Last Sunday after church, we drove about 40 minutes to the Volcan Masaya. This active volcano is a national park and you can actually go right up to the crater and look in. Nick was questioning (after our visit) the wisdom of visiting an active volcano so soon after eruptions in both Equador and Guatemala. Our volcano was certainly spitting out a lot of toxic fumes, but no massive eruption, thankfully. They do have you back in to park at the crater, so that in the event of an emergency, you can make a hasty exit!

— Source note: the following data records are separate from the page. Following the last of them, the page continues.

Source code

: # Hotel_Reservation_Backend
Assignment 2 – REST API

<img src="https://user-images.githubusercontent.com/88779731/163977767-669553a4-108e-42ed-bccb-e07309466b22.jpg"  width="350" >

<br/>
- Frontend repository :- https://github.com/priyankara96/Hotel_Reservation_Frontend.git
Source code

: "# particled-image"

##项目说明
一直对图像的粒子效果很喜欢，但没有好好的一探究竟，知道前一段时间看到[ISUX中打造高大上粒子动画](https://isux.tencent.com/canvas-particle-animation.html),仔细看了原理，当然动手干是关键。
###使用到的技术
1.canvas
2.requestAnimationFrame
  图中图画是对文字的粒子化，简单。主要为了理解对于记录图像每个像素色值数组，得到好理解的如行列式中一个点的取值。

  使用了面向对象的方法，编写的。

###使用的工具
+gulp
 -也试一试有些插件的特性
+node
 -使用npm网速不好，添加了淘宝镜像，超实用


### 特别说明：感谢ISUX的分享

Our first stop was at the visitor center where there was a ton of information about the park, the history of the Masaya Volcano (which in itself was quite interesting, sacrifices and all!), as well as geological and geographic information about volcanoes all over Nicaragua. There was a patio and viewing platform off the back of the visitor center where we looked out over the lava bed and out to the Masaya Lagoon in the background off to the right in the photo below.
A volcano joke that Drew learned from Halle: Where do volcanoes sleep? ... In a lava bed!

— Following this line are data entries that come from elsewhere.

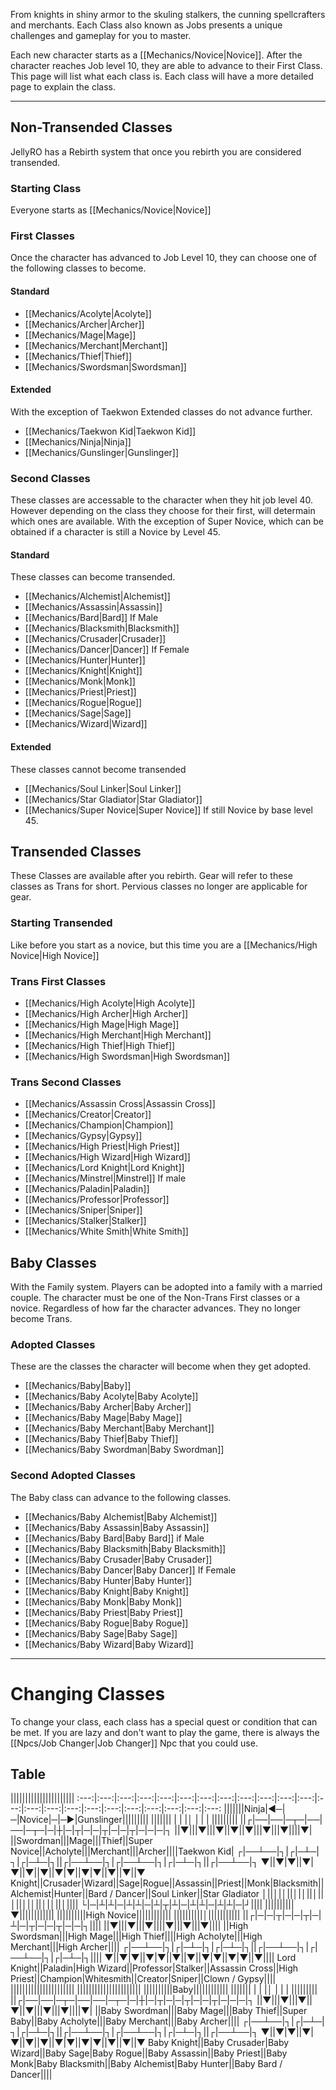 From knights in shiny armor to the skuling stalkers, the cunning spellcrafters and merchants. Each Class also known as Jobs presents a unique challenges and gameplay for you to master. 

Each new character starts as a [[Mechanics/Novice|Novice]]. 
After the character reaches Job level 10, they are able to advance to their First Class. This page will list what each class is. Each class will have a more detailed page to explain the class.


----

## Non-Transended Classes
JellyRO has a Rebirth system that once you rebirth you are considered transended.

### Starting Class

Everyone starts as [[Mechanics/Novice|Novice]] 

### First Classes
Once the character has advanced to Job Level 10, they can choose one of the following classes to become. 

#### Standard

+ [[Mechanics/Acolyte|Acolyte]] 
+ [[Mechanics/Archer|Archer]] 
+ [[Mechanics/Mage|Mage]]
+ [[Mechanics/Merchant|Merchant]]
+ [[Mechanics/Thief|Thief]] 
+ [[Mechanics/Swordsman|Swordsman]]

#### Extended
With the exception of Taekwon Extended classes do not advance further.
+ [[Mechanics/Taekwon Kid|Taekwon Kid]]
+ [[Mechanics/Ninja|Ninja]]
+ [[Mechanics/Gunslinger|Gunslinger]]


### Second Classes
These classes are accessable to the character when they hit job level 40. However depending on the class they choose for their first, will determain which ones are available. With the exception of Super Novice, which can be obtained if a character is still a Novice by Level 45. 

#### Standard

These classes can become transended. 

+ [[Mechanics/Alchemist|Alchemist]]
+ [[Mechanics/Assassin|Assassin]]
+ [[Mechanics/Bard|Bard]] If Male
+ [[Mechanics/Blacksmith|Blacksmith]]
+ [[Mechanics/Crusader|Crusader]]
+ [[Mechanics/Dancer|Dancer]] If Female
+ [[Mechanics/Hunter|Hunter]]
+ [[Mechanics/Knight|Knight]]
+ [[Mechanics/Monk|Monk]]
+ [[Mechanics/Priest|Priest]]
+ [[Mechanics/Rogue|Rogue]]
+ [[Mechanics/Sage|Sage]]
+ [[Mechanics/Wizard|Wizard]]

#### Extended

These classes cannot become transended

+ [[Mechanics/Soul Linker|Soul Linker]]
+ [[Mechanics/Star Gladiator|Star Gladiator]]
+ [[Mechanics/Super Novice|Super Novice]] If still Novice by base level 45.

## Transended Classes
These Classes are available after you rebirth. Gear will refer to these classes as Trans for short. Pervious classes no longer are applicable for gear. 

### Starting Transended
Like before you start as a novice, but this time you are a [[Mechanics/High Novice|High Novice]]

### Trans First Classes

+ [[Mechanics/High Acolyte|High Acolyte]] 
+ [[Mechanics/High Archer|High Archer]] 
+ [[Mechanics/High Mage|High Mage]]
+ [[Mechanics/High Merchant|High Merchant]]
+ [[Mechanics/High Thief|High Thief]] 
+ [[Mechanics/High Swordsman|High Swordsman]]

### Trans Second Classes
+ [[Mechanics/Assassin Cross|Assassin Cross]]
+ [[Mechanics/Creator|Creator]]
+ [[Mechanics/Champion|Champion]]
+ [[Mechanics/Gypsy|Gypsy]]
+ [[Mechanics/High Priest|High Priest]]
+ [[Mechanics/High Wizard|High Wizard]] 
+ [[Mechanics/Lord Knight|Lord Knight]]
+ [[Mechanics/Minstrel|Minstrel]] If male
+ [[Mechanics/Paladin|Paladin]]
+ [[Mechanics/Professor|Professor]] 
+ [[Mechanics/Sniper|Sniper]]
+ [[Mechanics/Stalker|Stalker]]
+ [[Mechanics/White Smith|White Smith]]


## Baby Classes
With the Family system. Players can be adopted into a family with a married couple. The character must be one of the Non-Trans First classes or a novice.  Regardless of how far the character advances. They no longer become Trans. 

### Adopted Classes
These are the classes the character will become when they get adopted.

+ [[Mechanics/Baby|Baby]]
+ [[Mechanics/Baby Acolyte|Baby Acolyte]]
+ [[Mechanics/Baby Archer|Baby Archer]]
+ [[Mechanics/Baby Mage|Baby Mage]]
+ [[Mechanics/Baby Merchant|Baby Merchant]]
+ [[Mechanics/Baby Thief|Baby Thief]]
+ [[Mechanics/Baby Swordman|Baby Swordman]]

### Second Adopted Classes
The Baby class can advance to the following classes.

+ [[Mechanics/Baby Alchemist|Baby Alchemist]]
+ [[Mechanics/Baby Assassin|Baby Assassin]]
+ [[Mechanics/Baby Bard|Baby Bard]] if Male
+ [[Mechanics/Baby Blacksmith|Baby Blacksmith]]
+ [[Mechanics/Baby Crusader|Baby Crusader]]
+ [[Mechanics/Baby Dancer|Baby Dancer]] If Female
+ [[Mechanics/Baby Hunter|Baby Hunter]]
+ [[Mechanics/Baby Knight|Baby Knight]]
+ [[Mechanics/Baby Monk|Baby Monk]]
+ [[Mechanics/Baby Priest|Baby Priest]]
+ [[Mechanics/Baby Rogue|Baby Rogue]]
+ [[Mechanics/Baby Sage|Baby Sage]]
+ [[Mechanics/Baby Wizard|Baby Wizard]]

----

# Changing Classes

To change your class, each class has a special quest or condition that can be met. If you are lazy and don't want to play the game, there is always the [[Npcs/Job Changer|Job Changer]] Npc that you could use.  


## Table

 |||||||||||||||||||||| 
:---:|:---:|:---:|:---:|:---:|:---:|:---:|:---:|:---:|:---:|:---:|:---:|:---:|:---:|:---:|:---:|:---:|:---:|:---:|:---:|:---:|:---:|:---:
 |||||||Ninja|◄─|─|Novice|─|─►|Gunslinger|||||||||
 |||||||     |  | |│     | |  |          |||||||||
 ||┌|──|──|─┬─|──|──|─┬─|─|┼|─|┬|─|─|┬|─|─|┬|─|─|─|┐
 ||▼|||▼|||▼||▼||▼|||▼|||▼||||▼|
 ||Swordman|||Mage|||Thief||Super Novice||Acholyte|||Merchant|||Archer||||Taekwon Kid|
┌|──┴──|┐|┌|─┴─|┐|┌|─┴─|┐||┌|──┴──|┐|┌|──┴──|┐|┌|─┴─|┐||┌|──┴──|┐
▼||▼|▼||▼|▼||▼||▼||▼|▼||▼|▼||▼||▼||▼
Knight||Crusader|Wizard||Sage|Rogue||Assassin||Priest||Monk|Blacksmith||Alchemist|Hunter||Bard / Dancer||Soul Linker||Star Gladiator
│||│|│||│|│||│||│||│|│||│|│||│||||
└|─|┴|┴|─|┴|┴|─|┴|┬|┴|─|┴|┴|─|┴|┴|─|┘||||
 ||||||||||▼||||||||||||
 ||||||||||High Novice||||||||||||
 ||||||||||│|||||||||||
 ||┌|─|─|┬|─|─|┬|─|┴|─|┬|─|─|┬|─|─|┐||||
 ||▼|||▼|||▼||||▼|||▼|||▼||||
 ||High Swordsman|||High Mage|||High Thief||||High Acholyte|||High Merchant|||High Archer||||
┌|──┴──|┐|┌|─┴─|┐|┌|─┴─|┐||┌|──┴──|┐|┌|──┴──|┐|┌|─┴─|┐||||
▼||▼|▼||▼|▼||▼||▼||▼|▼||▼|▼||▼||||
Lord Knight||Paladin|High Wizard||Professor|Stalker||Assassin Cross||High Priest||Champion|Whitesmith||Creator|Sniper||Clown / Gypsy||||
 ||||||||||||||||||||||
 ||||||||||||||||||||||
 ||||||||||Baby||||||||||||
 |||||||     |  | |│     | |  |          |||||||||
 ||┌|──|──|─┬─|──|──|─┬─|─|┼|─|┬|─|─|┬|─|─|┬|─|─|─|┐
 ||▼|||▼|||▼||▼||▼|||▼|||▼||||▼|
 ||Baby Swordman|||Baby Mage|||Baby Thief||Super Baby||Baby Acholyte|||Baby Merchant|||Baby Archer||||
┌|──┴──|┐|┌|─┴─|┐|┌|─┴─|┐||┌|──┴──|┐|┌|──┴──|┐|┌|─┴─|┐||┌|──┴──|┐
▼||▼|▼||▼|▼||▼||▼||▼|▼||▼|▼||▼||▼||▼
Baby Knight||Baby Crusader|Baby Wizard||Baby Sage|Baby Rogue||Baby Assassin||Baby Priest||Baby Monk|Baby Blacksmith||Baby Alchemist|Baby Hunter||Baby Bard / Dancer||||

We then drove up a very steep road to the crater of the volcano. On the way up, we had a great view of the cross that was first placed on the volcano in 1529 by a priest who called it the mouth of hell. The original cross has been replaced several times.
When we got to the parking area near the top, we could look right into the crater of the volcano. The smoke and fumes were quite bad, so we had gas masks! The park rangers recommend only staying at the crater for 20 minutes or less because of the fumes. This photo shows a view of the crater edge and the smoke coming out. We tried to be quick because Abby didn't like wearing the mask. Drew didn't particularly like it either, but given his current fascination with volcanoes, he tolerated it to fight the fumes. Nick and Drew hiked up 177 steps to the cross. Abbey and I opted not to after a group coming down told us that the fumes were even worse on the steps than in the parking area. Just check out Drew's face in this picture to get an idea of how bad the gas was. Nick got this neat picture of the cross from right below it. The design allows it to be seen as a cross from any direction around the volcano. After the volcano, we went into the town of Masaya to visit the market there. It wasn't much different from the market in Managua as far as the artisan crafts available, but it was in this neat stone walled, open air plaza. We enjoyed walking around and taking in the sites of the market. Nick got a cool shirt (that I'll have to get a picture of him modeling later) and Drew got a small leather journal with a volcano (of course) painted on the front.
Halle and Nick got up on the roof to harvest some mangos. Nick is using a long bamboo pole with a hook on the end to pull the mangos free and Halle is catching them. These mangos are very tasty! We put them in the freezer and enjoy a cold treat later.